## [WHAT TO WORK ON]
Every line from the one that includes "在一定温度下，由一个液相包着一个固相生成另一新固相的反应称包晶转变或包晶反应。" to the end of the entries should be written out exactly, with the first and last included.

------------------------------------------------------------

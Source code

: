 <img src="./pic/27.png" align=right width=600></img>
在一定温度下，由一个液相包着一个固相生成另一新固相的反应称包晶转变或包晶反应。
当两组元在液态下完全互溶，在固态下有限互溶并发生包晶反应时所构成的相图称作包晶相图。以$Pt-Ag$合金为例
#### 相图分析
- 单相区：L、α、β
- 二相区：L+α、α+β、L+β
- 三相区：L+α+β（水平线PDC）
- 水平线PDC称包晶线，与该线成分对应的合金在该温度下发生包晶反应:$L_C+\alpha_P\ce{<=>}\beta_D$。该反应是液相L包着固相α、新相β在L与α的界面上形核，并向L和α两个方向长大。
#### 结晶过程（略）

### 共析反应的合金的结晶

------------------------------------------------------------

## [ANSWER SPACE]
在一定温度下，由一个液相包着一个固相生成另一新固相的反应称包晶转变或包晶反应。
当两组元在液态下完全互溶，在固态下有限互溶并发生包晶反应时所构成的相图称作包晶相图。以$Pt-Ag$合金为例
#### 相图分析
- 单相区：L、α、β
- 二相区：L+α、α+β、L+β
- 三相区：L+α+β（水平线PDC）
- 水平线PDC称包晶线，与该线成分对应的合金在该温度下发生包晶反应:$L_C+\alpha_P\ce{<=>}\beta_D$。该反应是液相L包着固相α、新相β在L与α的界面上形核，并向L和α两个方向长大。
#### 结晶过程（略）

### 共析反应的合金的结晶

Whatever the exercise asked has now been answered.